How do you set the crossover on the amp itself accurately? I've been checking out the SMD cc1 and it looks really cool. Is there an equivalent non SMD way of doing this?


----------



## JI808 (Nov 20, 2013)

ccapil said:


> Yeah for setting gains on a amp for a customer or for shops, best thing to do is set the gain and measure the voltage on the speaker terminals, say you set the gain with an oscope or dmm, you can just measure the voltage and say it's 30volts then get the customer to sign a form or keep record of it and if the customer comes back with problems, clipping etc, then you can just get your multimeter and check the voltage output on the amp, if it's higher then you know they have adjusted it too high so you can set it back to where it was in the first place. Then if they do it a second time say if they blow something then it will be a warranty issue and you'll charge them for the warranty etc. Is easy to do and reliable and it's repeatable.
> 
> For HPF etc I usually use the hu, it's more reliable and accurate rather than a dial on a amp, when you use the one in the amp if it's a dial you don't know exactly what the value is, you just assume it's 80hz etc.

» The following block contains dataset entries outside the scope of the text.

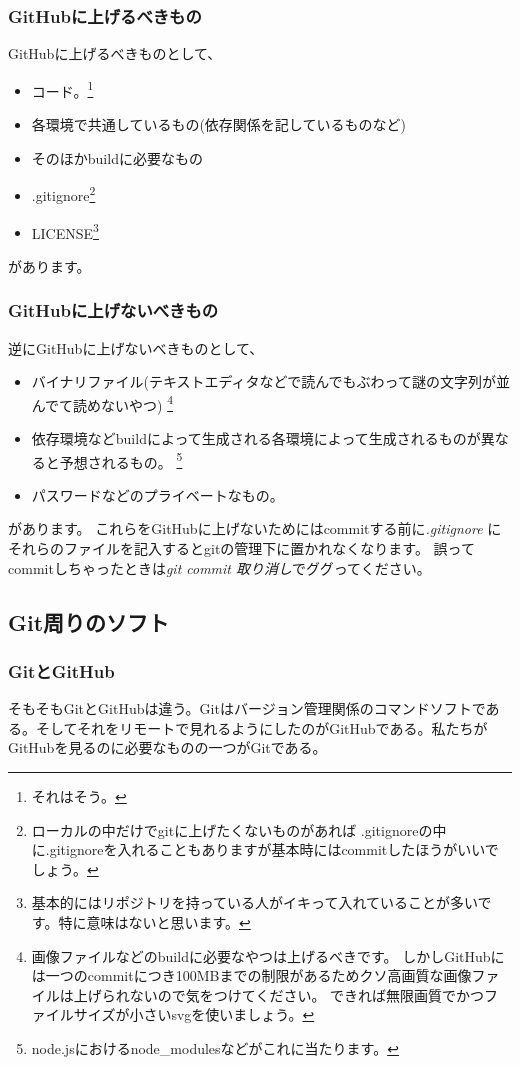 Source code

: \documentclass[dvipdfmx,jb5]{jreport}
\begin{document}
\subsubsection{GitHubに上げるべきもの}
GitHubに上げるべきものとして、
\begin{itemize}
      \item コード。\footnote{それはそう。}
      \item 各環境で共通しているもの(依存関係を記しているものなど)
      \item そのほかbuildに必要なもの
      \item .gitignore\footnote{ローカルの中だけでgitに上げたくないものがあれば
                  .gitignoreの中に.gitignoreを入れることもありますが基本時にはcommitしたほうがいいでしょう。
            }
      \item LICENSE\footnote{基本的にはリポジトリを持っている人がイキって入れていることが多いです。特に意味はないと思います。}
\end{itemize}
があります。
\subsubsection{GitHubに上げないべきもの}
逆にGitHubに上げないべきものとして、
\begin{itemize}
      \item バイナリファイル(テキストエディタなどで読んでもぶわって謎の文字列が並んでて読めないやつ)
            \footnote{画像ファイルなどのbuildに必要なやつは上げるべきです。
                  しかしGitHubには一つのcommitにつき100MBまでの制限があるためクソ高画質な画像ファイルは上げられないので気をつけてください。
                  できれば無限画質でかつファイルサイズが小さいsvgを使いましょう。
            }
      \item 依存環境などbuildによって生成される各環境によって生成されるものが異なると予想されるもの。
            \footnote{node.jsにおけるnode\_modulesなどがこれに当たります。}
      \item パスワードなどのプライベートなもの。
\end{itemize}
があります。
これらをGitHubに上げないためにはcommitする前に\emph{.gitignore}
にそれらのファイルを記入するとgitの管理下に置かれなくなります。
誤ってcommitしちゃったときは\emph{git commit 取り消し}でググってください。\subsection{Git周りのソフト}
\subsubsection{GitとGitHub}
そもそもGitとGitHubは違う。Gitはバージョン管理関係のコマンドソフトである。そしてそれをリモートで見れるようにしたのがGitHubである。私たちがGitHubを見るのに必要なものの一つがGitである。
\end{document}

I'm not a shop, but I do work from home. Every vehicle I work on has a data sheet of subwoofer specs (measured) enclosure specs (measured), HU settings, amp settings, and so on. I keep digital copies, give digital copies to customers, and have hard copies on hand if they want them. I set the HU to flat - with the exception of subwoofer levels- and tune from there for the best SQ I can get with their equipment. I show them how and why I've set their gear the way it is. From that point they can make adjustments to suit their taste at the HU.



sienna12 said:


> How do you set the crossover on the amp itself accurately? I've been checking out the SMD cc1 and it looks really cool. Is there an equivalent non SMD way of doing this?


What brand? JL goes by clicks, but I have the CC-1 here and use that. Anything else is a guesstimate. DD-1 and IM-SG are nice as well. Like the above example, where I talked about settings, I let the customer adjust for no distortion on his sub amp. I think helps solidify in their heads not to touch the amps.


----------



## ccapil (Jun 1, 2013)

JI808 said:


> I'm not a shop, but I do work from home. Every vehicle I work on has a data sheet of subwoofer specs (measured) enclosure specs (measured), HU settings, amp settings, and so on. I keep digital copies, give digital copies to customers, and have hard copies on hand if they want them. I set the HU to flat - with the exception of subwoofer levels- and tune from there for the best SQ I can get with their equipment. I show them how and why I've set their gear the way it is. From that point they can make adjustments to suit their taste at the HU.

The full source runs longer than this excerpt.